It’s a program that took inmate visitation from face to face to behind a computer screen.

“I can go to the zoo and see a wild animal in the flesh, but I can’t even see my own daughter,” Laura Barr, mother of a Knox County inmate, said.

Instead of friends and family in Knox County talking with their incarcerated loved one in person, for the past few years, their mode of communication has been through a live video kiosk, located at the detention facility’s visitor center. 

Those who use it say conversation does not always go smoothly. 

“There’s no eye-to-eye contact and if we move, it goes out of focus,” Barr said. “It gets blurry and there’s a delay.”

The other option is to skip the drive down to the jail and hold live visitations right from one’s home, as long as they have the proper technology. 

“I don’t have access to a computer to do that,” Barr said. 

Families also need to be able to afford the 30 minute video chats.

“For every remote video call, a family has to pay $6 for the call and the county government didn’t pay a dime to install or operate the system, so they don’t need to charge that high of a rate,” attorney Tex Pasley said. 

The idea behind this alternative to in-person jail visits was to reduce visitation traffic, which requires less jail staff.

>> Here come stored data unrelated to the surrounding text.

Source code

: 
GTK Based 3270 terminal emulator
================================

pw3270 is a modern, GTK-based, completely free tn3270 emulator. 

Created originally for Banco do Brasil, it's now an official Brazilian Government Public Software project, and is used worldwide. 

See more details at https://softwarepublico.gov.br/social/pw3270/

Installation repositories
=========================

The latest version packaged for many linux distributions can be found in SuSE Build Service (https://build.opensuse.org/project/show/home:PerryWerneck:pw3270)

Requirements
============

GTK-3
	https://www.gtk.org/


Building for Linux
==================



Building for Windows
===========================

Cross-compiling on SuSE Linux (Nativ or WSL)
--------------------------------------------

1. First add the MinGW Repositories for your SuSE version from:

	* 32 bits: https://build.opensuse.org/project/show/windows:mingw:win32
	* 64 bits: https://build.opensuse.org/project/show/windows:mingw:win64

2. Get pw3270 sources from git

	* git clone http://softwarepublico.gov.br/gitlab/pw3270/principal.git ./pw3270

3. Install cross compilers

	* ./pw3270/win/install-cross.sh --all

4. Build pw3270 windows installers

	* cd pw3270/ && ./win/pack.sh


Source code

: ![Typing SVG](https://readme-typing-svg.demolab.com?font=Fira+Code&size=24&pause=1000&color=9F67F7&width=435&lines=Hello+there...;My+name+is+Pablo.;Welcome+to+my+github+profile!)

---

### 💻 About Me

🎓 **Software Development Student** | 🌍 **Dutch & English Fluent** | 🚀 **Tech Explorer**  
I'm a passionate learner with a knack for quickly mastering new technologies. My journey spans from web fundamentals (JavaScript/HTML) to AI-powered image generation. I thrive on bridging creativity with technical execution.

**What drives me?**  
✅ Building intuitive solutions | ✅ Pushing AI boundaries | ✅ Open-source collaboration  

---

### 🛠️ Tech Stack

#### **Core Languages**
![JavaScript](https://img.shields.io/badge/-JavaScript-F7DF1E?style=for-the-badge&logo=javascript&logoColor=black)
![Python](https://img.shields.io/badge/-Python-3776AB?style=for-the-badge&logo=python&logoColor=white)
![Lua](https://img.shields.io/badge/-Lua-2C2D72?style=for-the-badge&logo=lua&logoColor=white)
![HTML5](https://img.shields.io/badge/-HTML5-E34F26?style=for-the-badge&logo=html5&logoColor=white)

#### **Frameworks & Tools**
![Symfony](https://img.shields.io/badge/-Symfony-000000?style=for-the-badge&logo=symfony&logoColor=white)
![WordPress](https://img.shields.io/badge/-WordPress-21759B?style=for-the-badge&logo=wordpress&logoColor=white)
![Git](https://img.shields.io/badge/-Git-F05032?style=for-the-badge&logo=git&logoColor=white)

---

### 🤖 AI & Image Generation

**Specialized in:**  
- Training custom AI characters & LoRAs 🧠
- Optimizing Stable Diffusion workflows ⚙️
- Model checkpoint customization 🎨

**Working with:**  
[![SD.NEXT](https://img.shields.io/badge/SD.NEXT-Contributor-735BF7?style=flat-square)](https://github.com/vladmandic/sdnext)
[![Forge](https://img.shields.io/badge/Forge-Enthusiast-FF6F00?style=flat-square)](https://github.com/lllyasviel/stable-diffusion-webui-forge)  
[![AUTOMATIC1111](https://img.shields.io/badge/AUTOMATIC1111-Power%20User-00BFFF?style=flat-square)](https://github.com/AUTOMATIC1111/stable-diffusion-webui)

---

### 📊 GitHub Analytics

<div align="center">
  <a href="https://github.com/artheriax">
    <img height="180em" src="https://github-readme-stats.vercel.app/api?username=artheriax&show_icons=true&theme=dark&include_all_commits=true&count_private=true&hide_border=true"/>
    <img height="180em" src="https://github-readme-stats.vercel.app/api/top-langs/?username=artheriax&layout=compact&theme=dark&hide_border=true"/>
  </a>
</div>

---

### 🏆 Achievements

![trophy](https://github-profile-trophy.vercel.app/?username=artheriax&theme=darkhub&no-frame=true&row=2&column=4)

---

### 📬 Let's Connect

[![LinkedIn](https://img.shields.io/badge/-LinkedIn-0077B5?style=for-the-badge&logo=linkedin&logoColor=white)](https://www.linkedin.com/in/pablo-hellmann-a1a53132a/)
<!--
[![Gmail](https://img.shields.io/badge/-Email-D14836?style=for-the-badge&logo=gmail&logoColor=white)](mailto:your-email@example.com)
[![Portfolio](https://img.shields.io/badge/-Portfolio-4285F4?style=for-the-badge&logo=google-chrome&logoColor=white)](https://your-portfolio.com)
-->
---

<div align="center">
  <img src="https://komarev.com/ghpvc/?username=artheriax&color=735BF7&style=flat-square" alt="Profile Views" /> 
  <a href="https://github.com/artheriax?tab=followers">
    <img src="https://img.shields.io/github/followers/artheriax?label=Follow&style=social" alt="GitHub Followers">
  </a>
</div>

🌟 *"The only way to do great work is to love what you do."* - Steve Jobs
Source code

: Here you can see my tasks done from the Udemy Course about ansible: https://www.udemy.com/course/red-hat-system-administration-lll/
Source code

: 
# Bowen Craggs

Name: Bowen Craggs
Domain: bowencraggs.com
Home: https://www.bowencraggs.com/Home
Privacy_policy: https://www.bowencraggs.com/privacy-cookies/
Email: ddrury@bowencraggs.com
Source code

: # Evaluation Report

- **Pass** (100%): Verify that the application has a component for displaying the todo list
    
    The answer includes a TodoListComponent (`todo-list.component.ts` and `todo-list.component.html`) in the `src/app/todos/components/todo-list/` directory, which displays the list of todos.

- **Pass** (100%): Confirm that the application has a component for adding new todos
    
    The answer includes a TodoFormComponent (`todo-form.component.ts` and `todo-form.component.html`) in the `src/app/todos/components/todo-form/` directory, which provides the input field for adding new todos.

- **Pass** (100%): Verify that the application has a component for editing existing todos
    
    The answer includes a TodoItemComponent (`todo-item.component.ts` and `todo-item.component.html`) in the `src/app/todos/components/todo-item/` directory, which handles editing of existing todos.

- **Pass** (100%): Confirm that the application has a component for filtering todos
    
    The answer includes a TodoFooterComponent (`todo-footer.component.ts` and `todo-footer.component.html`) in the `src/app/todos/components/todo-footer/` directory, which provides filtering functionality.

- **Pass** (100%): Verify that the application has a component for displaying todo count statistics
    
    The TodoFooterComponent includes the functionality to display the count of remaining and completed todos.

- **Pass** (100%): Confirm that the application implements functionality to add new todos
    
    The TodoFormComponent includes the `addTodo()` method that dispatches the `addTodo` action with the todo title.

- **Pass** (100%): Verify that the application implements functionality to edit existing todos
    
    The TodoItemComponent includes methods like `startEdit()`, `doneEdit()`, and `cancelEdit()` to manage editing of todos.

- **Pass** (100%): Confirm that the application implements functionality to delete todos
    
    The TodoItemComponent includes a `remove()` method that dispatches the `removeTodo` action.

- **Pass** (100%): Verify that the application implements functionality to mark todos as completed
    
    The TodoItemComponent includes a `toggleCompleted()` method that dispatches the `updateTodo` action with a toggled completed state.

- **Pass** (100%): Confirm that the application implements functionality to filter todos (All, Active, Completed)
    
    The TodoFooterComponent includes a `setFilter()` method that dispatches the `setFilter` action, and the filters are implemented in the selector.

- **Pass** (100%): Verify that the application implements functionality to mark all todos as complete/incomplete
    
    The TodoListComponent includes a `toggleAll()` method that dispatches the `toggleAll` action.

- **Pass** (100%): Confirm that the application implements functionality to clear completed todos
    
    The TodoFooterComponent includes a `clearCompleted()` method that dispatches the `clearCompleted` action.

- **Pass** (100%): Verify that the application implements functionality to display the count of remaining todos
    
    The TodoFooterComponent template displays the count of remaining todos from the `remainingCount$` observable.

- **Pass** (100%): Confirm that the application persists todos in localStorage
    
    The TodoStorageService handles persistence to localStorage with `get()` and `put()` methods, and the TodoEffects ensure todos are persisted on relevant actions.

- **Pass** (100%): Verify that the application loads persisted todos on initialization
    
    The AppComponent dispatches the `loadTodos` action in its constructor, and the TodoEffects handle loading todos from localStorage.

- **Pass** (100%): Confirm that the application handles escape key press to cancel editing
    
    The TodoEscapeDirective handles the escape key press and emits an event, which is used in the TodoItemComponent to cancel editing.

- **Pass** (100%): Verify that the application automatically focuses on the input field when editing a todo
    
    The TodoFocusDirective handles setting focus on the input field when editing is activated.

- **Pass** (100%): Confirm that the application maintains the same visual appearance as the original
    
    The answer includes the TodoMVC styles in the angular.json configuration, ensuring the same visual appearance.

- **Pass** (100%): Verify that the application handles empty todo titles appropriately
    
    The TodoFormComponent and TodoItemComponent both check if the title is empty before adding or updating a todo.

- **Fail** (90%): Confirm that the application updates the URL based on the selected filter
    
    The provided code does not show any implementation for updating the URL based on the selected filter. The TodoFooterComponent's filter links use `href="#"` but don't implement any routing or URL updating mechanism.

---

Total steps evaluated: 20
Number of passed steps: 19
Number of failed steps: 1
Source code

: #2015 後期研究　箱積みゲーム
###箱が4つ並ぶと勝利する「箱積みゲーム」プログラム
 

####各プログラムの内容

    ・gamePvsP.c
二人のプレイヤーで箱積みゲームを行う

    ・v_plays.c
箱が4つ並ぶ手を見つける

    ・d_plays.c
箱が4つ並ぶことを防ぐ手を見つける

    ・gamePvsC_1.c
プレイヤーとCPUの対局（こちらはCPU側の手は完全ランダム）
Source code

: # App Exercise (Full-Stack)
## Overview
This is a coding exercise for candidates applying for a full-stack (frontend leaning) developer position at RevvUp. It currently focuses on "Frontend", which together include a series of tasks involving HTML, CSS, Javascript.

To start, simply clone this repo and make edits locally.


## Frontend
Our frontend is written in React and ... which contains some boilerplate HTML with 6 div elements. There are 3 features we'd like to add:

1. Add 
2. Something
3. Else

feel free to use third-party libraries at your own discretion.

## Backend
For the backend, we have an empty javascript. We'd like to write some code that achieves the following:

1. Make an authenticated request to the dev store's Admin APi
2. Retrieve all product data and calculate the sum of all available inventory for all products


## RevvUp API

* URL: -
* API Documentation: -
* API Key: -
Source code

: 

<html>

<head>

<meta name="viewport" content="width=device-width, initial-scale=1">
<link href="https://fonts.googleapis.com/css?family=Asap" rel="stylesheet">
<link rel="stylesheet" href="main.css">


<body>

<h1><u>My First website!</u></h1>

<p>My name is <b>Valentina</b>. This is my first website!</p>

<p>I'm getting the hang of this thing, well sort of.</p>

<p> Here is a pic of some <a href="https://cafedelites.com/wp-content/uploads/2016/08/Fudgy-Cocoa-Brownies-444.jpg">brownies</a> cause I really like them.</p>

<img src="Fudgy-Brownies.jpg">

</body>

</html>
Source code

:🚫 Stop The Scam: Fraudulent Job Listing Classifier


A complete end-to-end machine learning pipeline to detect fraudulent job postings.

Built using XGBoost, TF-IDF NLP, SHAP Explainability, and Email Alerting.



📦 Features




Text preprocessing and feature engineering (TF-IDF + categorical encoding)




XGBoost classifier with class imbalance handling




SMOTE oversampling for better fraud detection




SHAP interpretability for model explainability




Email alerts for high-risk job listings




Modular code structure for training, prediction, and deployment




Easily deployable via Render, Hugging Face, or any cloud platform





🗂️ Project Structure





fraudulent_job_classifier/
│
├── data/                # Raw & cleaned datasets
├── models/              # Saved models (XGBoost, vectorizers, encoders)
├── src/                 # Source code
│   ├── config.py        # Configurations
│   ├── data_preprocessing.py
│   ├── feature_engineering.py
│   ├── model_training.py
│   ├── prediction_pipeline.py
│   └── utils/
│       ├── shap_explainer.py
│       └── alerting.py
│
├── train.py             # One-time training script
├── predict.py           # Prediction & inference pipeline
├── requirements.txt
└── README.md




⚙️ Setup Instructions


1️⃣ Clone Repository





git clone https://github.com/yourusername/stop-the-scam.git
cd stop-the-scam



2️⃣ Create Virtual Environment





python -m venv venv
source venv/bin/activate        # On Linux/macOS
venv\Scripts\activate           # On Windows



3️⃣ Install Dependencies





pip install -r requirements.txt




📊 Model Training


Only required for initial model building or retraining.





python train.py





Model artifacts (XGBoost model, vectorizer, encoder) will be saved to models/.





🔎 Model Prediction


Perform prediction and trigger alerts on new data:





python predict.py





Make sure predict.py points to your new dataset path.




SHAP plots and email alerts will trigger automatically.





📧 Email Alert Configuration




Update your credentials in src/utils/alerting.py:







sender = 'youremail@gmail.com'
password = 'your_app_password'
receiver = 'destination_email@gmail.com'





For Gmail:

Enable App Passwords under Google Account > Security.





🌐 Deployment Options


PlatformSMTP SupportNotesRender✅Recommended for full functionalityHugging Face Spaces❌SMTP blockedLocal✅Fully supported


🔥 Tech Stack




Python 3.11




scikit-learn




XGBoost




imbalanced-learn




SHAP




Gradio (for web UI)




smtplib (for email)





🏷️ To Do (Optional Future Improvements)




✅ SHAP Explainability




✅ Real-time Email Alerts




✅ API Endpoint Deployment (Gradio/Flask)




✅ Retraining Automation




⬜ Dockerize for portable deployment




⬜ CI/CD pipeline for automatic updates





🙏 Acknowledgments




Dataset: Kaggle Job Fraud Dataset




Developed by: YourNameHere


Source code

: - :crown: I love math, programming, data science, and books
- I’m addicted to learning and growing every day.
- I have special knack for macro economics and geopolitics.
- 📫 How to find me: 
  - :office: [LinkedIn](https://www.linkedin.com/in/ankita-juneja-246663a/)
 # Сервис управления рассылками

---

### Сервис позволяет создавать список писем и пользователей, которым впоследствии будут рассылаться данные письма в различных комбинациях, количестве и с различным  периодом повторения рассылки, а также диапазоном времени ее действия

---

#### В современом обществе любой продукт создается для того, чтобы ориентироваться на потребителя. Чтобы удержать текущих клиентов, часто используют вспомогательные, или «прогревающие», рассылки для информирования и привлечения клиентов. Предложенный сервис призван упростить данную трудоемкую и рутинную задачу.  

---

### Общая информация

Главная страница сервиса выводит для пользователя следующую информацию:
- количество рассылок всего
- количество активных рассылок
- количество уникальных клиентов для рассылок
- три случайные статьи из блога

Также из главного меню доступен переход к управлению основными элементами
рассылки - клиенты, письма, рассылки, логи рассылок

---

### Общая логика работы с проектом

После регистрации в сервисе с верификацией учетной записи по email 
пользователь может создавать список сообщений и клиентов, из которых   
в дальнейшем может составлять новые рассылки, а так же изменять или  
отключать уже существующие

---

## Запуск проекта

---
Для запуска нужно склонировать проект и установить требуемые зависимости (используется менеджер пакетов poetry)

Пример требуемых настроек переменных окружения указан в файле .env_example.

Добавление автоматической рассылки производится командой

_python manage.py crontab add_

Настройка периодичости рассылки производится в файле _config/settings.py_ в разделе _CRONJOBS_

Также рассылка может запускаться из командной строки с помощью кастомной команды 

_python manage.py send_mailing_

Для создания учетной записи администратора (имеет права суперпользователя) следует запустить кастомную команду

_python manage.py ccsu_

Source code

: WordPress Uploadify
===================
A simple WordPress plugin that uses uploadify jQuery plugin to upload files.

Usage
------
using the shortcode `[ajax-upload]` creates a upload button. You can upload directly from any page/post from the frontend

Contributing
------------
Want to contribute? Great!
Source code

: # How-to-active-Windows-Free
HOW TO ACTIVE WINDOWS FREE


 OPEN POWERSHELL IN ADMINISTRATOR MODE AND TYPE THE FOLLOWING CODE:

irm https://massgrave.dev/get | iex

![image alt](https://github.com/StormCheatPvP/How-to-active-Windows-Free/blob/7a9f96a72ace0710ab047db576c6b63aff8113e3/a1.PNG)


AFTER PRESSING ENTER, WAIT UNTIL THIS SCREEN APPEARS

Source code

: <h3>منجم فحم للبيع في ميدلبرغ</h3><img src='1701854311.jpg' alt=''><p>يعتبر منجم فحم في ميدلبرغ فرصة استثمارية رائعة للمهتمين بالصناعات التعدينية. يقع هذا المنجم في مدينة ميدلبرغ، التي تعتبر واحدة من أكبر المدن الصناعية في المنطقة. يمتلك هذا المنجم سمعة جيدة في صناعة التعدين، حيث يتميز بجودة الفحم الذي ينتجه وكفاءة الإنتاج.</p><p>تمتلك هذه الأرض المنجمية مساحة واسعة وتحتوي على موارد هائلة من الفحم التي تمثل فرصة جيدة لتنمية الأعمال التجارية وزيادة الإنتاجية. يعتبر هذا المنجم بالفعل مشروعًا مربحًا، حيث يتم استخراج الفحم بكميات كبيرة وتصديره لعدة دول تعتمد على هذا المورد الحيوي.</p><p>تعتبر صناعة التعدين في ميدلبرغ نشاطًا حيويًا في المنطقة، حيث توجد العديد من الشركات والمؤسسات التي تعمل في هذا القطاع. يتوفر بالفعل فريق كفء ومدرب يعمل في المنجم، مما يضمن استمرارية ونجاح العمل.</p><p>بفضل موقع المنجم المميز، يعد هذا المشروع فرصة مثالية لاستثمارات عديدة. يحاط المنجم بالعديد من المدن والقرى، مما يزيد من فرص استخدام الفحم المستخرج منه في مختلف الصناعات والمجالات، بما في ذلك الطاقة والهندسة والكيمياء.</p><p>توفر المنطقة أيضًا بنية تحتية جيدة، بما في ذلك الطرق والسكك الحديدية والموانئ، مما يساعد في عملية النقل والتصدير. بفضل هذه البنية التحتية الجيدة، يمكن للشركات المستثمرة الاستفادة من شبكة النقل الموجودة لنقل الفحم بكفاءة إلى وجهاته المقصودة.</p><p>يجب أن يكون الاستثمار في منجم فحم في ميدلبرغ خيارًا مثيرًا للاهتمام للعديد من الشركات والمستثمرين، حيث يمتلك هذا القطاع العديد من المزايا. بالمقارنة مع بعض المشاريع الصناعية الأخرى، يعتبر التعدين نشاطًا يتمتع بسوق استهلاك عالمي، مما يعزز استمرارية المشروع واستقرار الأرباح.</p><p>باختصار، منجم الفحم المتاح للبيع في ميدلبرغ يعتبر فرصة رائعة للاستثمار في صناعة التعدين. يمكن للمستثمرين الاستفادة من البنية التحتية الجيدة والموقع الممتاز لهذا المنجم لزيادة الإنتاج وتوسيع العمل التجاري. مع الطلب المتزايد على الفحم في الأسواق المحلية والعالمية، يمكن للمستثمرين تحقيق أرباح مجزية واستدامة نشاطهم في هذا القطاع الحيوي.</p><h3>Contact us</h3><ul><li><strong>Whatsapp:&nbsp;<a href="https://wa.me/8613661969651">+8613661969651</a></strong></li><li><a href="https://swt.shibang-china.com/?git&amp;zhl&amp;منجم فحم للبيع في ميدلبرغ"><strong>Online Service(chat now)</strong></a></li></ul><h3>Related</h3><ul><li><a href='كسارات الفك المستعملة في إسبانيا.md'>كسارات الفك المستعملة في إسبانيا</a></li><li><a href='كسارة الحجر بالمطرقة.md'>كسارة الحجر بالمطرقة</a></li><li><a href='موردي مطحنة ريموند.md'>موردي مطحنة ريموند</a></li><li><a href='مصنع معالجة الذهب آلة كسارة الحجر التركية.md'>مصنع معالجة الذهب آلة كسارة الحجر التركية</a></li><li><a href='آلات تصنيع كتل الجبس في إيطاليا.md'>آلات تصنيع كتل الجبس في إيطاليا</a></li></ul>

The hope was to also prevent drugs from trickling into the jail and reduce violence. A coalition is coming together to challenge whether banning in-person visits was a good idea.

“Clearly most people would prefer in-person contact and there’s research showing that that’s actually better for people,” Pasley said. 

Addie Arbach’s father was in prison, and she said those in-person interactions meant the world to her family.

“I know personally that connection means everything and we’re keeping people disconnected. We’re punishing families, and it’s not right.”

The group points to research that shows no decrease in reported cases of contraband and an increase in violence since the ban was enacted in 2014. 

“The number of assaults has actually increased, so we would argue against their contention that this is improving safety and reducing the flow of contraband,” Pasley said. 

According to open records documents the coalition obtained from the sheriff’s office, 50 cents of every dollar paid for a video call goes into the county’s general revenue fund.

Research also shows the rate of assaults has increased an average of one assault per 100 inmates since the ban.

The coalition agrees there should be the option of video chats, but the group also believes that friends and family deserve the choice of having that in-person meeting with their loved one.